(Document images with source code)
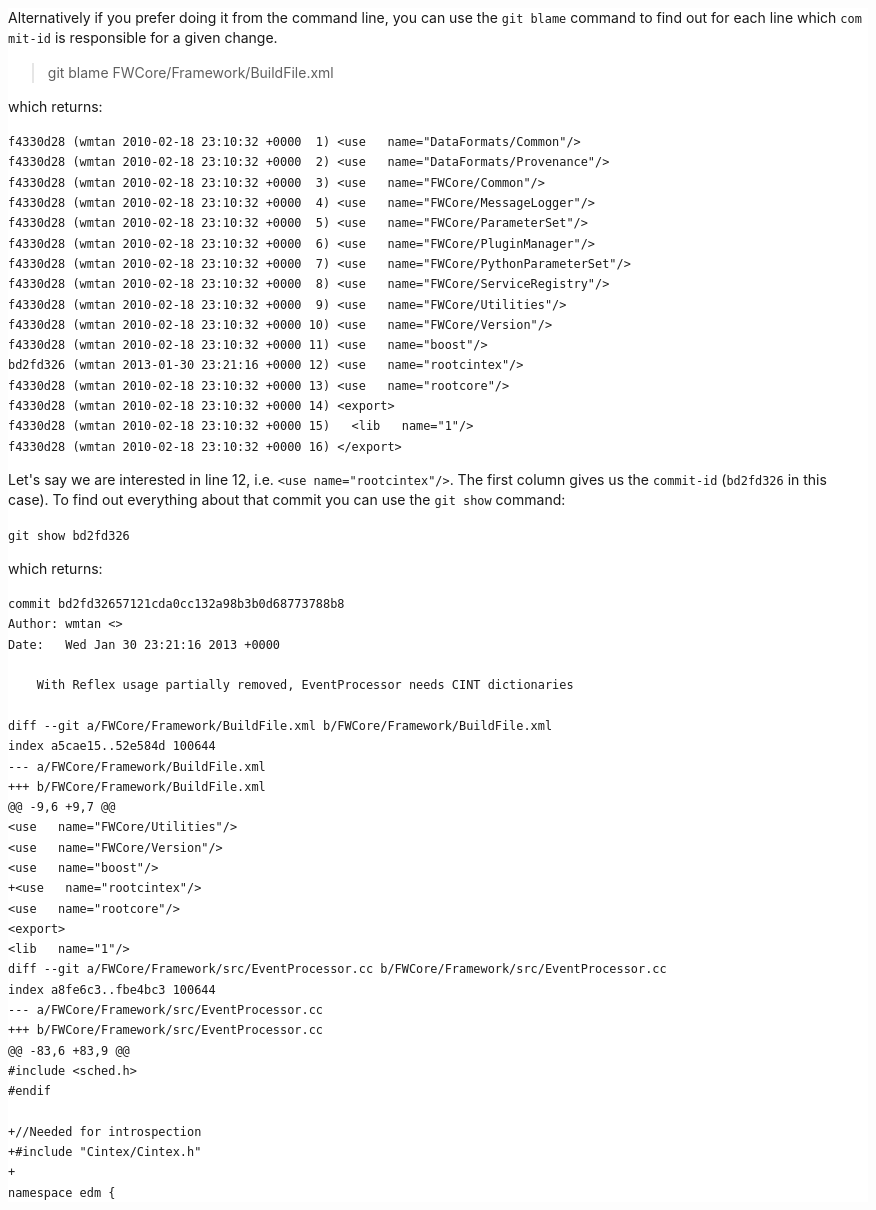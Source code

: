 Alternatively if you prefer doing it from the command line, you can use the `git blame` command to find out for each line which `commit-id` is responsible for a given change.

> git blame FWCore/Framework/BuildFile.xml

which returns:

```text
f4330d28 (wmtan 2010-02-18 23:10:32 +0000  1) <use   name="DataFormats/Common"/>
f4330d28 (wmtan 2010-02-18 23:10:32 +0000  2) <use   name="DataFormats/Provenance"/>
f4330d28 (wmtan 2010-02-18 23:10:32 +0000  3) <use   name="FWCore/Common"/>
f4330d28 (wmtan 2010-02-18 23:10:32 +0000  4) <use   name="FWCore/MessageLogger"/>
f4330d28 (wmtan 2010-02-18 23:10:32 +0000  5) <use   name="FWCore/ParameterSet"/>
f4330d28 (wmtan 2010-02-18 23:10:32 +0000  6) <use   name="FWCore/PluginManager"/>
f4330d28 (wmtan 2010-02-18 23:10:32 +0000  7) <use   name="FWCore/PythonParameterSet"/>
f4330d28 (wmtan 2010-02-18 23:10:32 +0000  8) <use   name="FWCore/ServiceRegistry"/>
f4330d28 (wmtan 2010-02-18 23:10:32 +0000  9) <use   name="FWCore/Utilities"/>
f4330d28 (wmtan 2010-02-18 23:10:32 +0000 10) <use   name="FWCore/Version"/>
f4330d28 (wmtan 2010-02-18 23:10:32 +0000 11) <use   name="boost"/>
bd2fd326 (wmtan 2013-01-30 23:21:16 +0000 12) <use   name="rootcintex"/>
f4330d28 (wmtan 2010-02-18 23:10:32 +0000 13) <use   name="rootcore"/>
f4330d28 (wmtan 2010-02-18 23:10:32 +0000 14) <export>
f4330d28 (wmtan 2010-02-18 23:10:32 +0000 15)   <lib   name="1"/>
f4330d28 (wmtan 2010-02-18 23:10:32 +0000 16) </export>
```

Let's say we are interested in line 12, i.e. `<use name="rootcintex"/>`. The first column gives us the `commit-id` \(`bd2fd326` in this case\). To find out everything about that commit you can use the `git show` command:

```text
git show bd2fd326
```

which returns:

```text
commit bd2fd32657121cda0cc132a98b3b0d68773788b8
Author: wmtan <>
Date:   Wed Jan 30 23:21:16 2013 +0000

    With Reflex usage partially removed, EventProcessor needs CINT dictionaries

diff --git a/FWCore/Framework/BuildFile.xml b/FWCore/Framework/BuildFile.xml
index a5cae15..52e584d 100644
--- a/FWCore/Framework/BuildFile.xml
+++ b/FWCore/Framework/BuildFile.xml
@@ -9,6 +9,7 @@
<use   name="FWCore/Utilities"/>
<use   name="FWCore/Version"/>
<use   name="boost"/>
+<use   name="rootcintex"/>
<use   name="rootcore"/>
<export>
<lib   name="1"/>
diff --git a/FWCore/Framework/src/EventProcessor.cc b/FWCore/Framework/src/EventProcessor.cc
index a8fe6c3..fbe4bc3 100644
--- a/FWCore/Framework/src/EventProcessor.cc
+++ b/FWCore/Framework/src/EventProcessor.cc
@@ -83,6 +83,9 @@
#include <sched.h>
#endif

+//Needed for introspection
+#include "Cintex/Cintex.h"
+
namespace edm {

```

• _THE TASK_: Reproduce each entry above word for word. Pictures are not part of the copy.

• _OUTPUT BELOW_:
Source code

: Alternatively if you prefer doing it from the command line, you can use the `git blame` command to find out for each line which `commit-id` is responsible for a given change.

> git blame FWCore/Framework/BuildFile.xml

which returns:

```text
f4330d28 (wmtan 2010-02-18 23:10:32 +0000  1) <use   name="DataFormats/Common"/>
f4330d28 (wmtan 2010-02-18 23:10:32 +0000  2) <use   name="DataFormats/Provenance"/>
f4330d28 (wmtan 2010-02-18 23:10:32 +0000  3) <use   name="FWCore/Common"/>
f4330d28 (wmtan 2010-02-18 23:10:32 +0000  4) <use   name="FWCore/MessageLogger"/>
f4330d28 (wmtan 2010-02-18 23:10:32 +0000  5) <use   name="FWCore/ParameterSet"/>
f4330d28 (wmtan 2010-02-18 23:10:32 +0000  6) <use   name="FWCore/PluginManager"/>
f4330d28 (wmtan 2010-02-18 23:10:32 +0000  7) <use   name="FWCore/PythonParameterSet"/>
f4330d28 (wmtan 2010-02-18 23:10:32 +0000  8) <use   name="FWCore/ServiceRegistry"/>
f4330d28 (wmtan 2010-02-18 23:10:32 +0000  9) <use   name="FWCore/Utilities"/>
f4330d28 (wmtan 2010-02-18 23:10:32 +0000 10) <use   name="FWCore/Version"/>
f4330d28 (wmtan 2010-02-18 23:10:32 +0000 11) <use   name="boost"/>
bd2fd326 (wmtan 2013-01-30 23:21:16 +0000 12) <use   name="rootcintex"/>
f4330d28 (wmtan 2010-02-18 23:10:32 +0000 13) <use   name="rootcore"/>
f4330d28 (wmtan 2010-02-18 23:10:32 +0000 14) <export>
f4330d28 (wmtan 2010-02-18 23:10:32 +0000 15)   <lib   name="1"/>
f4330d28 (wmtan 2010-02-18 23:10:32 +0000 16) </export>
```

Let's say we are interested in line 12, i.e. `<use name="rootcintex"/>`. The first column gives us the `commit-id` \(`bd2fd326` in this case\). To find out everything about that commit you can use the `git show` command:

```text
git show bd2fd326
```

which returns:

```text
commit bd2fd32657121cda0cc132a98b3b0d68773788b8
Author: wmtan <>
Date:   Wed Jan 30 23:21:16 2013 +0000

    With Reflex usage partially removed, EventProcessor needs CINT dictionaries

diff --git a/FWCore/Framework/BuildFile.xml b/FWCore/Framework/BuildFile.xml
index a5cae15..52e584d 100644
--- a/FWCore/Framework/BuildFile.xml
+++ b/FWCore/Framework/BuildFile.xml
@@ -9,6 +9,7 @@
<use   name="FWCore/Utilities"/>
<use   name="FWCore/Version"/>
<use   name="boost"/>
+<use   name="rootcintex"/>
<use   name="rootcore"/>
<export>
<lib   name="1"/>
diff --git a/FWCore/Framework/src/EventProcessor.cc b/FWCore/Framework/src/EventProcessor.cc
index a8fe6c3..fbe4bc3 100644
--- a/FWCore/Framework/src/EventProcessor.cc
+++ b/FWCore/Framework/src/EventProcessor.cc
@@ -83,6 +83,9 @@
#include <sched.h>
#endif

+//Needed for introspection
+#include "Cintex/Cintex.h"
+
namespace edm {

```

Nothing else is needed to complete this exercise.